Exercise inputs:
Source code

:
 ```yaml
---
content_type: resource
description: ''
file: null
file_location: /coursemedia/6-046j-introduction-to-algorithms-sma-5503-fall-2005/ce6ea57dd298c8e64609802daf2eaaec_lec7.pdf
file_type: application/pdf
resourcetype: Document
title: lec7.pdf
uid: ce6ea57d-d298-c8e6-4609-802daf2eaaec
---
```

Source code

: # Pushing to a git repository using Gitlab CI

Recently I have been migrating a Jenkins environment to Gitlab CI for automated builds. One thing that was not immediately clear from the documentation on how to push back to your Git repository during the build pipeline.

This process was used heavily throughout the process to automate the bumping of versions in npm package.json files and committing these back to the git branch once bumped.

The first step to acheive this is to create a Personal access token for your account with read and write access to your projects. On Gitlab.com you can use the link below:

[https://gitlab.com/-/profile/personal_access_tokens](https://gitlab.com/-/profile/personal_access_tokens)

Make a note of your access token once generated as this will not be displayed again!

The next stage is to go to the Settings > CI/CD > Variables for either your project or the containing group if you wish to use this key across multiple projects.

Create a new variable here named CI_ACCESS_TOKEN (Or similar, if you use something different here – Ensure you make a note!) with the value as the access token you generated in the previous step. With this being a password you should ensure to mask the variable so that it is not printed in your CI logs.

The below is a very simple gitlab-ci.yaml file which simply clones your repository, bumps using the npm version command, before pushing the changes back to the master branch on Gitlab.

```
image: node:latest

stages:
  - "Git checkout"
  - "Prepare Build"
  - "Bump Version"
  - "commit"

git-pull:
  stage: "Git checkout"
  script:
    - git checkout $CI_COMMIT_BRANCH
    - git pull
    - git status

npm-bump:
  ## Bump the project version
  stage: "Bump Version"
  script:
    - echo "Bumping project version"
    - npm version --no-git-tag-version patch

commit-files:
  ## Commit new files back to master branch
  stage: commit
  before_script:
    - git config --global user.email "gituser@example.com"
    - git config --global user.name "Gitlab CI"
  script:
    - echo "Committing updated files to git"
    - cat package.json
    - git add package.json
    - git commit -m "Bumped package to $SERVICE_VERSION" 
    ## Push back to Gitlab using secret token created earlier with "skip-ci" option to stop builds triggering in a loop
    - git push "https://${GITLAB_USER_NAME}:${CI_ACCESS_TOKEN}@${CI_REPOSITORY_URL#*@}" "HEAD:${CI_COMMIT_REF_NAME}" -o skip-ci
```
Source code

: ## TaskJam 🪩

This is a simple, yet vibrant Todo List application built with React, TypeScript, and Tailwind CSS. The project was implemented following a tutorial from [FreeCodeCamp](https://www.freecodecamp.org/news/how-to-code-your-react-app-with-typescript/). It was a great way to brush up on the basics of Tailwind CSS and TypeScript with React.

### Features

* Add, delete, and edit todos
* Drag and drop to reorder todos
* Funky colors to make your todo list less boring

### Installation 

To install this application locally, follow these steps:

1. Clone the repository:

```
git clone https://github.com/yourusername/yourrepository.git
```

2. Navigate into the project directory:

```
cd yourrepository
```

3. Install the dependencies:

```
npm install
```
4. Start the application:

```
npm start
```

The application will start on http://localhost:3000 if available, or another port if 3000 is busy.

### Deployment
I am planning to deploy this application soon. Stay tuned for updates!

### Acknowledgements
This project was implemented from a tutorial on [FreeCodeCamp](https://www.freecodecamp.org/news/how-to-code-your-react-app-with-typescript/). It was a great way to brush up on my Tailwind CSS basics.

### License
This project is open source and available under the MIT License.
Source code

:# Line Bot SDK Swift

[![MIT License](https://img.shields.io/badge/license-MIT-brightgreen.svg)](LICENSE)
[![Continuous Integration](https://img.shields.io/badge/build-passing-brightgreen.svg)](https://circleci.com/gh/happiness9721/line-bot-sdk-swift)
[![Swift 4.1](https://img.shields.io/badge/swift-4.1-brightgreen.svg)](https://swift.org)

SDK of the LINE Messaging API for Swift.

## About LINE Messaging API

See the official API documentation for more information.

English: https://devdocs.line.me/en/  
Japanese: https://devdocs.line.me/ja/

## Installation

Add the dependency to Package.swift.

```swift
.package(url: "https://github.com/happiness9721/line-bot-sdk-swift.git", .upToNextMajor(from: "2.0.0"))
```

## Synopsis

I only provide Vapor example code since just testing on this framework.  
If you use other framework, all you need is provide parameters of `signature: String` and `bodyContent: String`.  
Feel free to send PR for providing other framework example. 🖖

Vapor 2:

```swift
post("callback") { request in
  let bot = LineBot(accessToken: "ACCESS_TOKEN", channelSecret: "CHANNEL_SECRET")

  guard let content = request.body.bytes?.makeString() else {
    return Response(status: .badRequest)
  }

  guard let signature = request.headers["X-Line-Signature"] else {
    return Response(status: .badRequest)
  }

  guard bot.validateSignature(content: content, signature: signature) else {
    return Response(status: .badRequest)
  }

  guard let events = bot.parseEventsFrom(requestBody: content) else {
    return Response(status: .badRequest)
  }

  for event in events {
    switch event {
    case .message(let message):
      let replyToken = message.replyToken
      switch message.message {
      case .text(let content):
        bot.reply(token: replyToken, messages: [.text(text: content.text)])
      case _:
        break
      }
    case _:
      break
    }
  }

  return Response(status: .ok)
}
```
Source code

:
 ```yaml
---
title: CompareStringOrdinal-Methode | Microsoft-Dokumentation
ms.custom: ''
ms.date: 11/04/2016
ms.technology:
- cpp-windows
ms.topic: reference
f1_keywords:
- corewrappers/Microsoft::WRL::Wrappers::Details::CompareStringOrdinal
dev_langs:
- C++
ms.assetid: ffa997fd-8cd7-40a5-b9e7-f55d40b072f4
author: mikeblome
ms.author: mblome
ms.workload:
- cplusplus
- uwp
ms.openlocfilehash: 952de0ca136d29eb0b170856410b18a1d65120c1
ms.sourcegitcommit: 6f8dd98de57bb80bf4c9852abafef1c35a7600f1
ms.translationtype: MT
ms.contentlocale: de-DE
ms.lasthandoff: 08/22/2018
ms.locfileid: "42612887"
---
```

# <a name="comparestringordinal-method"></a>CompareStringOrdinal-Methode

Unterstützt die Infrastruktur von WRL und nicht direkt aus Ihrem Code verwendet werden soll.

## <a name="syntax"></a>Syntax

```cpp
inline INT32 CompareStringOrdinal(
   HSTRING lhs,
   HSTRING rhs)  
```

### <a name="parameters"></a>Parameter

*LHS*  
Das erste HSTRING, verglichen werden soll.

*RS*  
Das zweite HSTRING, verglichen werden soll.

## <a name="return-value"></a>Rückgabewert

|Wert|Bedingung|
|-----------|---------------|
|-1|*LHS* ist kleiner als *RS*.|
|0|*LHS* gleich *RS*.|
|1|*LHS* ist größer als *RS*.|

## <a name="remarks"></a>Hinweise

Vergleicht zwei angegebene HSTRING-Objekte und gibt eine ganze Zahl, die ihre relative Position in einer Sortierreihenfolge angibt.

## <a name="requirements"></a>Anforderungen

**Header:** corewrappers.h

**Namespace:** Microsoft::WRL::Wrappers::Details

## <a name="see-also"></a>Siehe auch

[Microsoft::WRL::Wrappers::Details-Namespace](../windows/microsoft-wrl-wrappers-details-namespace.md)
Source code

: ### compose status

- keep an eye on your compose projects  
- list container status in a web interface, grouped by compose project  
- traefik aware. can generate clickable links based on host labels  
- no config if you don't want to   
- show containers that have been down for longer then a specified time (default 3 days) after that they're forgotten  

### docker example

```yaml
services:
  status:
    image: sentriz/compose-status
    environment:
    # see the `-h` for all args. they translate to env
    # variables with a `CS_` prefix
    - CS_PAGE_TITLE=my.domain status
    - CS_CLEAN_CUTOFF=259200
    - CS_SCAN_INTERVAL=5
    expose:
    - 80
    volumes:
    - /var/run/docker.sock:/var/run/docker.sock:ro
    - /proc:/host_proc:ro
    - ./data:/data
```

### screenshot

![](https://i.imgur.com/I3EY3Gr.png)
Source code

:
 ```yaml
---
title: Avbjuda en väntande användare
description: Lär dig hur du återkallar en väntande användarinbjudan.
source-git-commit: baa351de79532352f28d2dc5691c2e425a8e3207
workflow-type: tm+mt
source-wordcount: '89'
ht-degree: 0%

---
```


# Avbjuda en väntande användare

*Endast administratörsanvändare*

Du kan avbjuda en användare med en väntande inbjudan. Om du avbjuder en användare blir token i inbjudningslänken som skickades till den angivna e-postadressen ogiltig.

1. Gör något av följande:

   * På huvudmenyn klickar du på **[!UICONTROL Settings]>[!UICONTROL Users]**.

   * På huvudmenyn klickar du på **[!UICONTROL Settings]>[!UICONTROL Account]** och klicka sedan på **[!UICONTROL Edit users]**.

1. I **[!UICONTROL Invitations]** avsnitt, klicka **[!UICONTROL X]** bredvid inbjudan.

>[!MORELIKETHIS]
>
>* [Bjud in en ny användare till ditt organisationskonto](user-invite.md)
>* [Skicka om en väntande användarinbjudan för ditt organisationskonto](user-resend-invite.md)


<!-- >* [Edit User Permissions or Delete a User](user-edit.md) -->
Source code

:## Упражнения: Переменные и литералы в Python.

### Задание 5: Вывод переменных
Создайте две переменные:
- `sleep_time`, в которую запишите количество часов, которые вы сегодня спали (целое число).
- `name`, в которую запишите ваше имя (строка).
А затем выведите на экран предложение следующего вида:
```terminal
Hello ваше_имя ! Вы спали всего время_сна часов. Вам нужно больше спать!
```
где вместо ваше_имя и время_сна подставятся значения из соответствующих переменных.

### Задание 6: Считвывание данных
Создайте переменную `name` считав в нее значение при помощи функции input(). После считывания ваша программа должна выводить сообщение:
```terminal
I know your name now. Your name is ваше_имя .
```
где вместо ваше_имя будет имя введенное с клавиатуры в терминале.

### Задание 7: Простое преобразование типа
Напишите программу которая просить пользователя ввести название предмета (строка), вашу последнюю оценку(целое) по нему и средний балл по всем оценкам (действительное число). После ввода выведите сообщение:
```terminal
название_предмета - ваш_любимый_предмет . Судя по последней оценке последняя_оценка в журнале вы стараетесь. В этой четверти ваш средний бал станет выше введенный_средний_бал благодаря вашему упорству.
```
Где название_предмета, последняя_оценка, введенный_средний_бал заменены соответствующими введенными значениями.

Exercise requirements:
Every line above holding the string "once" should be listed.

Reply:
This process was used heavily throughout the process to automate the bumping of versions in npm package.json files and committing these back to the git branch once bumped.
Make a note of your access token once generated as this will not be displayed again!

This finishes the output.